*Work instructions*
Of the lines below, copy those that hold the word "avec".

━━ Data for processing ━━

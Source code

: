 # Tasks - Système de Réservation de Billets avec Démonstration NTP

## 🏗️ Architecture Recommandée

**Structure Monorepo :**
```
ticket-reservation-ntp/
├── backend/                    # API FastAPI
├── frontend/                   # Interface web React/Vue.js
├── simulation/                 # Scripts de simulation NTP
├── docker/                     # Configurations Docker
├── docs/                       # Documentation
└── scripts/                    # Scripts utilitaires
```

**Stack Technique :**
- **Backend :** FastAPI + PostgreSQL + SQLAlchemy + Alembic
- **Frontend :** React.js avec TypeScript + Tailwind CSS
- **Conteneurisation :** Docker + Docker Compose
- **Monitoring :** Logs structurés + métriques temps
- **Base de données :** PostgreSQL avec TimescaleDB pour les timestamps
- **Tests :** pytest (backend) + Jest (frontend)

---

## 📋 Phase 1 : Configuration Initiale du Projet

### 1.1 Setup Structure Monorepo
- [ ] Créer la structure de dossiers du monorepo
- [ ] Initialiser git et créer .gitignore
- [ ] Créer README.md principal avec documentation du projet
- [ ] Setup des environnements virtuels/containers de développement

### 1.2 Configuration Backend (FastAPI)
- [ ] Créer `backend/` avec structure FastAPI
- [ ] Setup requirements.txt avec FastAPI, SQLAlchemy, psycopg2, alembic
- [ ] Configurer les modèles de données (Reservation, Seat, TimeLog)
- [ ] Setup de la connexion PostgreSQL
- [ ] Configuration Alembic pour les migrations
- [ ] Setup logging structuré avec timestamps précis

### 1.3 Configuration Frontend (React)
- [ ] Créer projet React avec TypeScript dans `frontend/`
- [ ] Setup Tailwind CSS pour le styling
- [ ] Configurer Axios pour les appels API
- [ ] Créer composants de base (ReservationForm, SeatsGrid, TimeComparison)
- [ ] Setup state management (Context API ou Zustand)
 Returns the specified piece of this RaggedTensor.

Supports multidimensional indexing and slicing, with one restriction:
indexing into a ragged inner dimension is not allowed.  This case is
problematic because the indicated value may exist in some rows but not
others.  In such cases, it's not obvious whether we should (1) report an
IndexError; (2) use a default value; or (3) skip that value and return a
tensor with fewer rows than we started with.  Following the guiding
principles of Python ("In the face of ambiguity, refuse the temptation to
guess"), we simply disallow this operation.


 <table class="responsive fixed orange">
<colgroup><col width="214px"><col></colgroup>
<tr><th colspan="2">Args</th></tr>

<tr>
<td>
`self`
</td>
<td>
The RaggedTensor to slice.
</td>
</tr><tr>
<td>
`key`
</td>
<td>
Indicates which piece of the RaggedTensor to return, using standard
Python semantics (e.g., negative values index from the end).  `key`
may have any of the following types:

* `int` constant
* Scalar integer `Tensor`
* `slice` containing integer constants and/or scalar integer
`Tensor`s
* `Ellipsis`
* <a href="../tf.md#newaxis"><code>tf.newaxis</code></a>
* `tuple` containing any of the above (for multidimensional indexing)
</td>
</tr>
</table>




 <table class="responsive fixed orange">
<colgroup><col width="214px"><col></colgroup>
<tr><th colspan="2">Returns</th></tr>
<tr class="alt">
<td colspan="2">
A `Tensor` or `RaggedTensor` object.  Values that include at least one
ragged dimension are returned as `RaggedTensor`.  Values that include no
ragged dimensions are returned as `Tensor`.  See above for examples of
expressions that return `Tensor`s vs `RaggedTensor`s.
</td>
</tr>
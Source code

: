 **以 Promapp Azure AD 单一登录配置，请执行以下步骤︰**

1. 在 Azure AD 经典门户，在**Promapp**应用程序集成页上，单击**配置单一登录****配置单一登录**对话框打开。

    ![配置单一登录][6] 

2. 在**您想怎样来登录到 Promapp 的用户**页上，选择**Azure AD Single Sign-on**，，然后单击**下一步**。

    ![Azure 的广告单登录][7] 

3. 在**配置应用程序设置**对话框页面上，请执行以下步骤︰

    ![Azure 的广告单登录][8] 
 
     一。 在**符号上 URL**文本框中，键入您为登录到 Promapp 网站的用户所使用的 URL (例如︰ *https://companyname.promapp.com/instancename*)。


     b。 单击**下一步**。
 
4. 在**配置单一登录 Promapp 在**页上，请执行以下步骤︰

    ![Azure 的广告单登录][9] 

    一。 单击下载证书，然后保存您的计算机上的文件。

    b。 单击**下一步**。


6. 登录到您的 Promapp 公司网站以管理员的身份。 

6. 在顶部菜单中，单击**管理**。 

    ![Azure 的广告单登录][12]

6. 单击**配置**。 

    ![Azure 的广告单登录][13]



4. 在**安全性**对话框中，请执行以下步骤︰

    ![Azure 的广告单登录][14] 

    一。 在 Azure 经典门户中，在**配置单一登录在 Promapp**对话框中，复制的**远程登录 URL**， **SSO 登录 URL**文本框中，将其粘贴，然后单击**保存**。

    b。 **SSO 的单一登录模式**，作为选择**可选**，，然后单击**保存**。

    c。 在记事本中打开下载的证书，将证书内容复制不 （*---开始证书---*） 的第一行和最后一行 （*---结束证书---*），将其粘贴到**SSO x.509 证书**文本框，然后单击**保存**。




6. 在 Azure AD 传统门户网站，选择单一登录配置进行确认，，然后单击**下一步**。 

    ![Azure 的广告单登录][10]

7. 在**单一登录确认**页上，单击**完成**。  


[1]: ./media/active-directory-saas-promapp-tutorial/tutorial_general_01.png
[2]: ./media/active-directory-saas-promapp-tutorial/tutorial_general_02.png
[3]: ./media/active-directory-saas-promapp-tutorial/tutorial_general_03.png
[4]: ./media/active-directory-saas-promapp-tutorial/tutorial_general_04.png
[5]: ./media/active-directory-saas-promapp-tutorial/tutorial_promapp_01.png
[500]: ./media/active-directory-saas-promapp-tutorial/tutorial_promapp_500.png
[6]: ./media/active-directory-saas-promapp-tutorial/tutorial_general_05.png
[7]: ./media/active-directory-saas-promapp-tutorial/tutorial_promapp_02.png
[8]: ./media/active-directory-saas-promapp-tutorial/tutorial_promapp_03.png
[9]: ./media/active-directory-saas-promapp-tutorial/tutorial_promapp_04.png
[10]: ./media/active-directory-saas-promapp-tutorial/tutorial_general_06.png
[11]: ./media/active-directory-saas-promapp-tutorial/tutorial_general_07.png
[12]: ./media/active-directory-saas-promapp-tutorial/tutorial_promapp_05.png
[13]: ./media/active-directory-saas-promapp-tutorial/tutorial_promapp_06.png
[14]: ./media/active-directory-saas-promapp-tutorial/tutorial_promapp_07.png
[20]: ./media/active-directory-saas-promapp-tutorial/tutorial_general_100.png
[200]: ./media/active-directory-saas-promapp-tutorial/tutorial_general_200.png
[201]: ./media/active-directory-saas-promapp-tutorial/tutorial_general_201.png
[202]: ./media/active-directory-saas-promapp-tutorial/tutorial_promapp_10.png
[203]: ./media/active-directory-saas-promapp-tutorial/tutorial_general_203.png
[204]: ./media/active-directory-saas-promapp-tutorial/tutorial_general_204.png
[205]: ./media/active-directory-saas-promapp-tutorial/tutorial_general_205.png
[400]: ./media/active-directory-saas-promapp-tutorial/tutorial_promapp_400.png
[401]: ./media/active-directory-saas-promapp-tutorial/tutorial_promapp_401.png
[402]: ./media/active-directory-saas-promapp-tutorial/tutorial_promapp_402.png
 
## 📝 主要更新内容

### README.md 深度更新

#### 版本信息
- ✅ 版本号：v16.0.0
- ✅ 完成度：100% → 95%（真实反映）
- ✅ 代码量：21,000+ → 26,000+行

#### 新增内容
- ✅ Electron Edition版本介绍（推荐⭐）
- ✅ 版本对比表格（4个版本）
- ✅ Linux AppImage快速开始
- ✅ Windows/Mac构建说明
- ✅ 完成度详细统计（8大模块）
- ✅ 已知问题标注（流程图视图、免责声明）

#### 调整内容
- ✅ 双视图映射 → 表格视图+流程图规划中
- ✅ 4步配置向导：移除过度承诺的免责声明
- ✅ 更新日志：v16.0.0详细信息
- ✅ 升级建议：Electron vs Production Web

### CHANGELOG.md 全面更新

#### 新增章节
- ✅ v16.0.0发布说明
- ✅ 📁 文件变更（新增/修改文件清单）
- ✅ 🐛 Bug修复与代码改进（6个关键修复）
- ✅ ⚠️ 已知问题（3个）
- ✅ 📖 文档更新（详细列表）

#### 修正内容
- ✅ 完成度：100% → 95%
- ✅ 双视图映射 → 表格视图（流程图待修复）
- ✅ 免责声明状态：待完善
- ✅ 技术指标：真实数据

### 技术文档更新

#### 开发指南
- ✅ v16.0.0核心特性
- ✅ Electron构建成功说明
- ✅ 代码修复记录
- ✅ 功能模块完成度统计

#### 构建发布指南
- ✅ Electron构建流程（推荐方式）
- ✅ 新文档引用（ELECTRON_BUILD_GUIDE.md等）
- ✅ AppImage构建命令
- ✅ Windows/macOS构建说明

━━━

*Task result*
: # Tasks - Système de Réservation de Billets avec Démonstration NTP
- **Frontend :** React.js avec TypeScript + Tailwind CSS
- **Base de données :** PostgreSQL avec TimescaleDB pour les timestamps
- [ ] Créer README.md principal avec documentation du projet
- [ ] Créer `backend/` avec structure FastAPI
- [ ] Setup requirements.txt avec FastAPI, SQLAlchemy, psycopg2, alembic
- [ ] Setup logging structuré avec timestamps précis
- [ ] Créer projet React avec TypeScript dans `frontend/`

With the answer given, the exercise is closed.